A stream is a logical channel that connects the front-end to the end-points of a communicator. All tool-level communication via MRNet must use these streams. Streams carry data packets downstream, from the front-end toward the back-ends, and upstream, from the back-ends toward the front-end. Upward streams are expected to carry data of a specific type allowing data aggregation operations to be associated with a stream. The type is specified using a format string (See Appendix A, MRNET Format Strings) similar to those used in C formatted I/O primitives, e.g. a packet whose data is described by the format string "%d %d %f %s" contains two integers followed by a float then a character string. MRNet expands the standard specification to allow for specifiers that describe arrays of integers and floats.
Data Aggregation is the process of merging multiple input data packets and transforming them into one or more output packets. Though it is not necessary for the aggregation to result in less or even different data, aggregations that reduce or modify data values are most common. MRNet uses data filters to aggregate data packets. Filters specify an operation to perform and the type of the data expected on the bound stream. Filter instances are bound to a stream at stream creation. MRNet uses two types of filters: synchronization filters and transformation filters. Synchronization filters organize data packets from downstream nodes into synchronized waves of data packets, while transformation filters operate on the synchronized data packets yielding one or more output packets.
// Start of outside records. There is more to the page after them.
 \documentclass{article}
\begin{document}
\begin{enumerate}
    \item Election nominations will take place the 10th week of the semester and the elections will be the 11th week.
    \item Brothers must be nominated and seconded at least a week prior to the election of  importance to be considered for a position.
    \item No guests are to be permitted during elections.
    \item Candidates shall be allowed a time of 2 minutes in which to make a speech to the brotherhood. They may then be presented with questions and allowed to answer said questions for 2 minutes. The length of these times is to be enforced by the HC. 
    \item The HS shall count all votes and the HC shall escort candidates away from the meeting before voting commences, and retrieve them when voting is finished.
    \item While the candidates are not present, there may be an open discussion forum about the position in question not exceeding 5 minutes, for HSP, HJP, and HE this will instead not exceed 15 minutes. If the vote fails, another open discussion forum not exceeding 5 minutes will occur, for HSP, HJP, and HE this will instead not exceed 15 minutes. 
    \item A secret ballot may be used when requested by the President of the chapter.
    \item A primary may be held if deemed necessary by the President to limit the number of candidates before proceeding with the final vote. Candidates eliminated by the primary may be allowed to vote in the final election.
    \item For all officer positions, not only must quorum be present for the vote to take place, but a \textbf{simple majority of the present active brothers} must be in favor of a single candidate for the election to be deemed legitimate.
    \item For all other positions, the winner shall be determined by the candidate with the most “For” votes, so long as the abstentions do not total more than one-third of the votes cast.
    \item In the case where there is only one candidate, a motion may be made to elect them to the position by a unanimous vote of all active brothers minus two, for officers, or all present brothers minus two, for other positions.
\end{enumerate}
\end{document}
Filters operate on data flowing upstream in the network. Synchronization filters receive packets one at a time and do not output any packets until the specified synchronization criteria has occurred. Transformation filters input the group of synchronized packets, perform some type of data transformation on the data contained in the packets and output one or more packets. A distinction between synchronization and transformation filters is that synchronization filters are independent of the packet data type, but transformation filters operate on packets of a specific type. Synchronization filters provide a mechanism to deal with the asynchronous rrival of packets from children nodes; the synchronizer collects packets and typically aligns them into waves, passing an entire wave onward at the same time. Therefore, synchronization filters do no data transformation and can operate on packets in a type-independent fashion. MRNet currently supports three synchronization modes:
Transformation filters combine data from multiple packets by performing an aggregation that yields one or more new data packets. Since transformation filters are expected to perform computational operations on data packets, there is a type requirement for the data packets to be passed to this type of filter: the data format string of the stream's packets and the filter must be the same. Transformation operations must be synchronous, but can carry state from one transformation to the next using static storage structures. MRNet provides several transformation filters that should be of general use:
the section called “Creating and Using MRNet Filter Shared Object Files” describes facilities a tool developer may use to add new filters to the provided set.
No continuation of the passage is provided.